ACTION ITEM. Only one stretch of the data is wanted: the line containing "The sheer number", the line containing "GitHub和其他组织吸纳到", and every line between them, copied exactly.

Dataset entries.
+===+

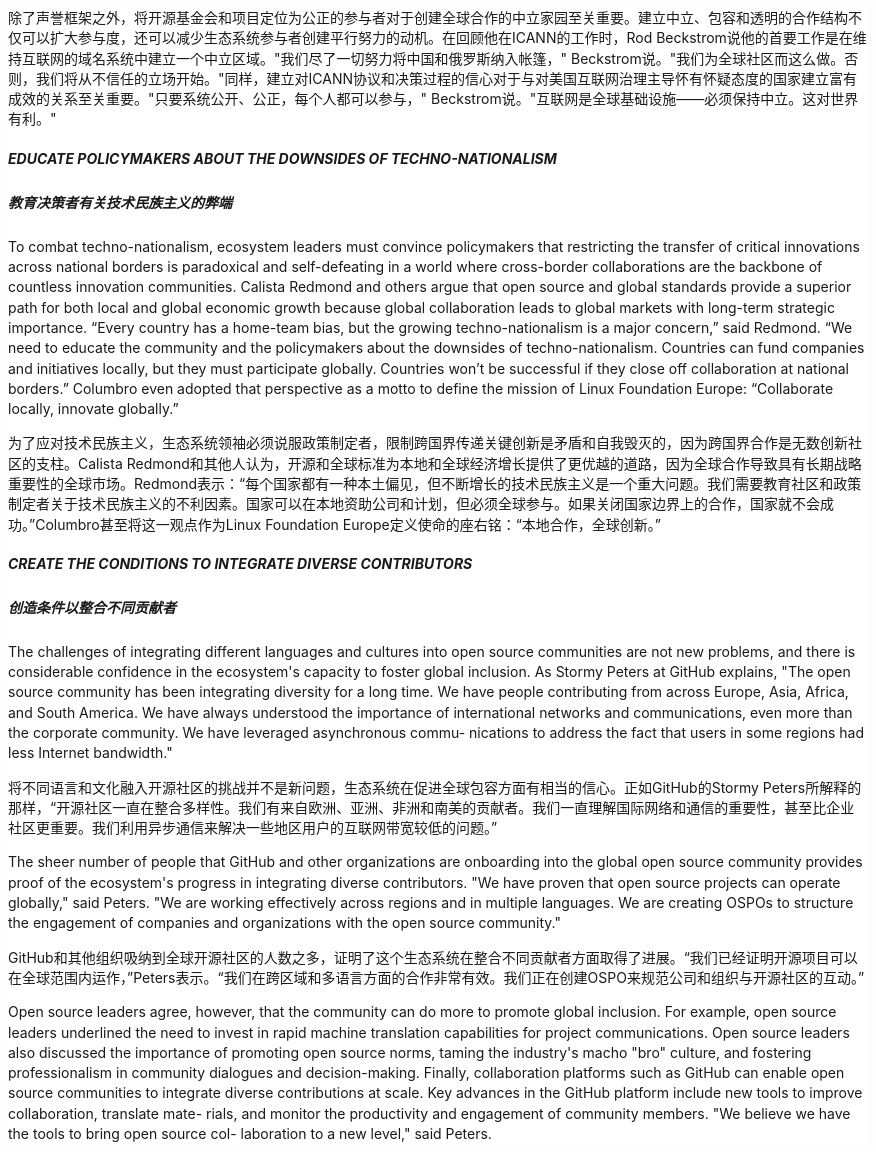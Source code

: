 除了声誉框架之外，将开源基金会和项目定位为公正的参与者对于创建全球合作的中立家园至关重要。建立中立、包容和透明的合作结构不仅可以扩大参与度，还可以减少生态系统参与者创建平行努力的动机。在回顾他在ICANN的工作时，Rod Beckstrom说他的首要工作是在维持互联网的域名系统中建立一个中立区域。"我们尽了一切努力将中国和俄罗斯纳入帐篷，" Beckstrom说。"我们为全球社区而这么做。否则，我们将从不信任的立场开始。"同样，建立对ICANN协议和决策过程的信心对于与对美国互联网治理主导怀有怀疑态度的国家建立富有成效的关系至关重要。"只要系统公开、公正，每个人都可以参与，" Beckstrom说。"互联网是全球基础设施——必须保持中立。这对世界有利。"

##### EDUCATE POLICYMAKERS ABOUT THE DOWNSIDES OF TECHNO-NATIONALISM

##### 教育决策者有关技术民族主义的弊端

To combat techno-nationalism, ecosystem leaders must convince policymakers that restricting the transfer of critical innovations across national borders is paradoxical and self-defeating in a world where cross-border collaborations are the backbone of countless innovation communities. Calista Redmond and others argue that open source and global standards provide a superior path for both local and global economic growth because global collaboration leads to global markets with long-term strategic importance. “Every country has a home-team bias, but the growing techno-nationalism is a major concern,” said Redmond. “We need to educate the community and the policymakers about the downsides of techno-nationalism. Countries can fund companies and initiatives locally, but they must participate globally. Countries won’t be successful if they close off collaboration at national borders.” Columbro even adopted that perspective as a motto to define the mission of Linux Foundation Europe: “Collaborate locally, innovate globally.”

为了应对技术民族主义，生态系统领袖必须说服政策制定者，限制跨国界传递关键创新是矛盾和自我毁灭的，因为跨国界合作是无数创新社区的支柱。Calista Redmond和其他人认为，开源和全球标准为本地和全球经济增长提供了更优越的道路，因为全球合作导致具有长期战略重要性的全球市场。Redmond表示：“每个国家都有一种本土偏见，但不断增长的技术民族主义是一个重大问题。我们需要教育社区和政策制定者关于技术民族主义的不利因素。国家可以在本地资助公司和计划，但必须全球参与。如果关闭国家边界上的合作，国家就不会成功。”Columbro甚至将这一观点作为Linux Foundation Europe定义使命的座右铭：“本地合作，全球创新。”

##### CREATE THE CONDITIONS TO INTEGRATE DIVERSE CONTRIBUTORS

##### 创造条件以整合不同贡献者

The challenges of integrating different languages and cultures into open source communities are not new problems, and there is considerable confidence in the ecosystem's capacity to foster global inclusion. As Stormy Peters at GitHub explains, "The open source community has been integrating diversity for a long time. We have people contributing from across Europe, Asia, Africa, and South America. We have always understood the importance of international networks and communications, even more than the corporate community. We have leveraged asynchronous commu- nications to address the fact that users in some regions had less Internet bandwidth."

将不同语言和文化融入开源社区的挑战并不是新问题，生态系统在促进全球包容方面有相当的信心。正如GitHub的Stormy Peters所解释的那样，“开源社区一直在整合多样性。我们有来自欧洲、亚洲、非洲和南美的贡献者。我们一直理解国际网络和通信的重要性，甚至比企业社区更重要。我们利用异步通信来解决一些地区用户的互联网带宽较低的问题。”

The sheer number of people that GitHub and other organizations are onboarding into the global open source community provides proof of the ecosystem's progress in integrating diverse contributors. "We have proven that open source projects can operate globally," said Peters. "We are working effectively across regions and in multiple languages. We are creating OSPOs to structure the engagement of companies and organizations with the open source community."

GitHub和其他组织吸纳到全球开源社区的人数之多，证明了这个生态系统在整合不同贡献者方面取得了进展。“我们已经证明开源项目可以在全球范围内运作，”Peters表示。“我们在跨区域和多语言方面的合作非常有效。我们正在创建OSPO来规范公司和组织与开源社区的互动。”

Open source leaders agree, however, that the community can do more to promote global inclusion. For example, open source leaders underlined the need to invest in rapid machine translation capabilities for project communications. Open source leaders also discussed the importance of promoting open source norms, taming the industry's macho "bro" culture, and fostering professionalism in community dialogues and decision-making. Finally, collaboration platforms such as GitHub can enable open source communities to integrate diverse contributions at scale. Key advances in the GitHub platform include new tools to improve collaboration, translate mate- rials, and monitor the productivity and engagement of community members. "We believe we have the tools to bring open source col- laboration to a new level," said Peters.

+===+

EXERCISE ANSWER.
The sheer number of people that GitHub and other organizations are onboarding into the global open source community provides proof of the ecosystem's progress in integrating diverse contributors. "We have proven that open source projects can operate globally," said Peters. "We are working effectively across regions and in multiple languages. We are creating OSPOs to structure the engagement of companies and organizations with the open source community."

GitHub和其他组织吸纳到全球开源社区的人数之多，证明了这个生态系统在整合不同贡献者方面取得了进展。“我们已经证明开源项目可以在全球范围内运作，”Peters表示。“我们在跨区域和多语言方面的合作非常有效。我们正在创建OSPO来规范公司和组织与开源社区的互动。”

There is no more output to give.